Purebred dogs! Why would you consider a purebred dog? Is there any benefit to having a purebred dog? Just why are they so much more expensive than other dogs?
I have purebred dogs because of what I do for a living. My job is to help other people to deal with their dogs. My dogs help me work with my clients’ dogs, so I want a dog with a stable predictable temperament that I can rely on. I know that my dogs did not leave their littermates until they were 8 weeks old. In this way, they had a stable beginning, because puppies learn most of their doggie relationship skills from 6 to 8 weeks of age. Because my dogs compete in dog sports that are designed for their breed, I can offer dog training experience based on my learning experiences with my own dogs. Many dogs have other jobs as well. Some are tracking dogs, some are drug detection dogs and others are designated couch potatoes. And yes many of these jobs can be fulfilled by mixed breed dogs and rescue dogs….but often not as predictably.

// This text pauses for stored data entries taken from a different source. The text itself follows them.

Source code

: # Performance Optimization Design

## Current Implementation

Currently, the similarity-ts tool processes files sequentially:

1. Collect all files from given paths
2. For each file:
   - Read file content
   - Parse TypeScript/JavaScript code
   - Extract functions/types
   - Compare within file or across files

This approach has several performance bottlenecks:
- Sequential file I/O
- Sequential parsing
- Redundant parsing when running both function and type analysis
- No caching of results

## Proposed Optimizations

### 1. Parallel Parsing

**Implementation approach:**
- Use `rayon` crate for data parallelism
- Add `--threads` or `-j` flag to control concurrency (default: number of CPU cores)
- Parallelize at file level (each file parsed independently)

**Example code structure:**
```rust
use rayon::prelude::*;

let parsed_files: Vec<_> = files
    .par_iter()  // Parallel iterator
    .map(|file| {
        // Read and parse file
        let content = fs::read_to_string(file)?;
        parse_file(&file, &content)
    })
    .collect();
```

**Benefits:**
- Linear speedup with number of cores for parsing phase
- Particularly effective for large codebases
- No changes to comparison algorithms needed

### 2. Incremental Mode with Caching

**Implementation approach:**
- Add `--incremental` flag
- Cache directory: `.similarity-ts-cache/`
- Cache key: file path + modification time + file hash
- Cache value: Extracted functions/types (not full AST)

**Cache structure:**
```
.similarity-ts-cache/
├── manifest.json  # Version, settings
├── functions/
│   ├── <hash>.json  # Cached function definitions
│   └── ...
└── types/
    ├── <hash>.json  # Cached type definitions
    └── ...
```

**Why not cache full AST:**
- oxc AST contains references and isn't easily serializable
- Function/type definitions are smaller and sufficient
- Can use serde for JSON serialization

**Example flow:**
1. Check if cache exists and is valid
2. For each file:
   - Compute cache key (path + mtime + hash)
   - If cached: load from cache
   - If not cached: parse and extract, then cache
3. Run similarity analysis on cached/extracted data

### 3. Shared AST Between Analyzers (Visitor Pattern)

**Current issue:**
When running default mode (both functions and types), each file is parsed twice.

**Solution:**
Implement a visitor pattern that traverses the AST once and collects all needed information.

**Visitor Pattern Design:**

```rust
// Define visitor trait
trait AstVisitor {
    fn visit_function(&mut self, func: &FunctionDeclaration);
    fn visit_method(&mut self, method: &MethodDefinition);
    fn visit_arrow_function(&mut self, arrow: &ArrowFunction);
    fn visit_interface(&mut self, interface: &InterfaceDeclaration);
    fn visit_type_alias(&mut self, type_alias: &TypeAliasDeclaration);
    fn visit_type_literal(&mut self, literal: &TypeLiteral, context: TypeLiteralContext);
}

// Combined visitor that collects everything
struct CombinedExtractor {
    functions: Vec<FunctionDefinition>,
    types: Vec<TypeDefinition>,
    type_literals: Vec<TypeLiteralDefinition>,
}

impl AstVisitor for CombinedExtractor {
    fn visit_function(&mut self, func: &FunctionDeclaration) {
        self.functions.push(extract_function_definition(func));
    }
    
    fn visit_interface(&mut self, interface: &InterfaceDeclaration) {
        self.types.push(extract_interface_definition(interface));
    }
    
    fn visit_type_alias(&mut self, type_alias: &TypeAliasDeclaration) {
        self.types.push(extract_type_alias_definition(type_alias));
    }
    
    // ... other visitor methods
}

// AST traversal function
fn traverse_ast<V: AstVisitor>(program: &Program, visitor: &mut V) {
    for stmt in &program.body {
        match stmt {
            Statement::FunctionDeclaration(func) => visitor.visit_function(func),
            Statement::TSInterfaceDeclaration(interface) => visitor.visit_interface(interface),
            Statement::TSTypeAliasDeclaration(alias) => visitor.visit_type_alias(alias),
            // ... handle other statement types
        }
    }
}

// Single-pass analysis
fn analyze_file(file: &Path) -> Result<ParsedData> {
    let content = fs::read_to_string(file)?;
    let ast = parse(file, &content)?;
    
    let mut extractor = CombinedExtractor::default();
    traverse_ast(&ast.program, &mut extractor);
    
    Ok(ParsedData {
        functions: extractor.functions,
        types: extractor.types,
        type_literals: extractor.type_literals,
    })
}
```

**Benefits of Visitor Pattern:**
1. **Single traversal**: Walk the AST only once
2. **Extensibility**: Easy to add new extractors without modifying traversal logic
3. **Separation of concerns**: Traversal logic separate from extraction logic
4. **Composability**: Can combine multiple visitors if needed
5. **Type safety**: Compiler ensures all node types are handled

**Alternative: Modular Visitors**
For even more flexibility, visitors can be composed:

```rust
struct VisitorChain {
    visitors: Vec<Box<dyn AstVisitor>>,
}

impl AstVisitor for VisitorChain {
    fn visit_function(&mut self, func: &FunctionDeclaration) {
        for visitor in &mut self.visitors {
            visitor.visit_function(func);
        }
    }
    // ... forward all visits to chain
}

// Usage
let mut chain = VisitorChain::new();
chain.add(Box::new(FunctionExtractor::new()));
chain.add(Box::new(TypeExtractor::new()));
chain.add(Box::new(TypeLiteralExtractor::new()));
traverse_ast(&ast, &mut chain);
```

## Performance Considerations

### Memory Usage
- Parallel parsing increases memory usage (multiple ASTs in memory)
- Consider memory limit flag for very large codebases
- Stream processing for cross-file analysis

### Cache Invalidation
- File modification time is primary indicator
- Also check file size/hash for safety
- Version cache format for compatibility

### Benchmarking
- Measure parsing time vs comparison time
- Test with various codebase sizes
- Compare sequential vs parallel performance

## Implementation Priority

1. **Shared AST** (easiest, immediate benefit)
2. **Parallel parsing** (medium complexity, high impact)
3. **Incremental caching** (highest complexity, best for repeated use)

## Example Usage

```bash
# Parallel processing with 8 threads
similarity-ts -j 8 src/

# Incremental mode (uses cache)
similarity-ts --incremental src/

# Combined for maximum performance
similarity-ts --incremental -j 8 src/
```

Generally speaking, most people that breed purebred dogs do a limited number of breedings a year. They usually have all their puppies sold before the breeding has even occurred. Good breeders are not contributing to pet over population because they breed so rarely. Good breeders look after their breeding stock and the dogs they own live a pampered life. Their bitches get excellent care and are spayed at the end of their breeding career. Good breeders know the dogs they have and the issues that may be in the pedigrees that they have. They track issues like hip dysplasia, congenital heart disease, congenital cataracts and a host of other issues that affect dogs. They spend considerable amounts of money each and every year doing medical testing on all their breeding stock and even offspring of breeding stock. They spend all this money on their dogs in the hope that they are providing you with a healthy stable pet. None of them make any money doing this. They do it because they love the dogs that they have. Good breeders are more likely to attend courses on raising puppies to be good companion dogs like the one I was at in Ottawa in early March.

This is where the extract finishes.